● Problem statement: Only the lines from the one with "These biased effect" through the last belong in the output; print them exactly as given below.

----- Material supplied

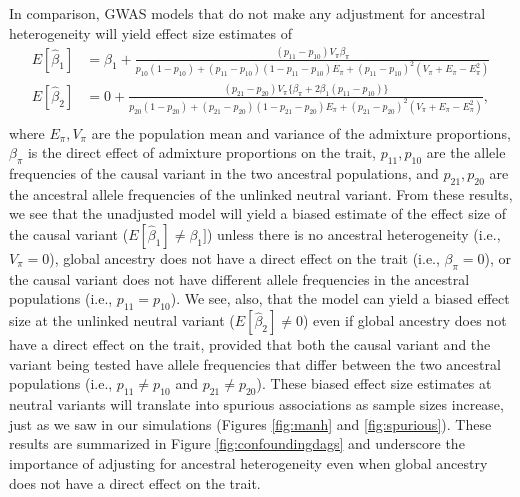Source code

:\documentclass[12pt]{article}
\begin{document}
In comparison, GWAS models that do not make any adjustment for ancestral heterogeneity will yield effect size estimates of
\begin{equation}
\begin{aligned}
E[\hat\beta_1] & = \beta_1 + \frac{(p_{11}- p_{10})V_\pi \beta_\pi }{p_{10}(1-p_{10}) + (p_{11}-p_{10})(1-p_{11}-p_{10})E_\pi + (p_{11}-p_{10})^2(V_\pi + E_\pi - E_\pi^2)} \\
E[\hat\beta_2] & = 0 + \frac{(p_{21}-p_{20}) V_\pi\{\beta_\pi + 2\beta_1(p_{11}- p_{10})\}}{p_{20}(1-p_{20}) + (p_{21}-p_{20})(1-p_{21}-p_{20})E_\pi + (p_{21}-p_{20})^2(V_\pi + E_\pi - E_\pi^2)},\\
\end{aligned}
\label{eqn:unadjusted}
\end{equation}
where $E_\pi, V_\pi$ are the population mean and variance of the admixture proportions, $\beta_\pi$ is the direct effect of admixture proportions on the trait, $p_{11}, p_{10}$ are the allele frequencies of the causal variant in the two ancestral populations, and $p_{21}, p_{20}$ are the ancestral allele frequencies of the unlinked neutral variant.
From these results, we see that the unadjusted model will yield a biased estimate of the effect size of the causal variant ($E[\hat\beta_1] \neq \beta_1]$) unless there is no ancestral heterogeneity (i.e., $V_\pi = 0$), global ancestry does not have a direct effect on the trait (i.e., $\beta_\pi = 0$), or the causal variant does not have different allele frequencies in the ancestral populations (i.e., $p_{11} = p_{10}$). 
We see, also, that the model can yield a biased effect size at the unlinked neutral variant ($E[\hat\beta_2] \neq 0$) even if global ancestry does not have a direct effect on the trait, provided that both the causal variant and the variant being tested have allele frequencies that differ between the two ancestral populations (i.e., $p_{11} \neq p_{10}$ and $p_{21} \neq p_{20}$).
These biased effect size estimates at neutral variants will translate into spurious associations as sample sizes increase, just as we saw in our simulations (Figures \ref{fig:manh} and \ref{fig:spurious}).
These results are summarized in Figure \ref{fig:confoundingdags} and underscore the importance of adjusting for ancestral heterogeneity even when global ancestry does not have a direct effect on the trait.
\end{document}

----------

● Your solution:
These biased effect size estimates at neutral variants will translate into spurious associations as sample sizes increase, just as we saw in our simulations (Figures \ref{fig:manh} and \ref{fig:spurious}).
These results are summarized in Figure \ref{fig:confoundingdags} and underscore the importance of adjusting for ancestral heterogeneity even when global ancestry does not have a direct effect on the trait.
\end{document}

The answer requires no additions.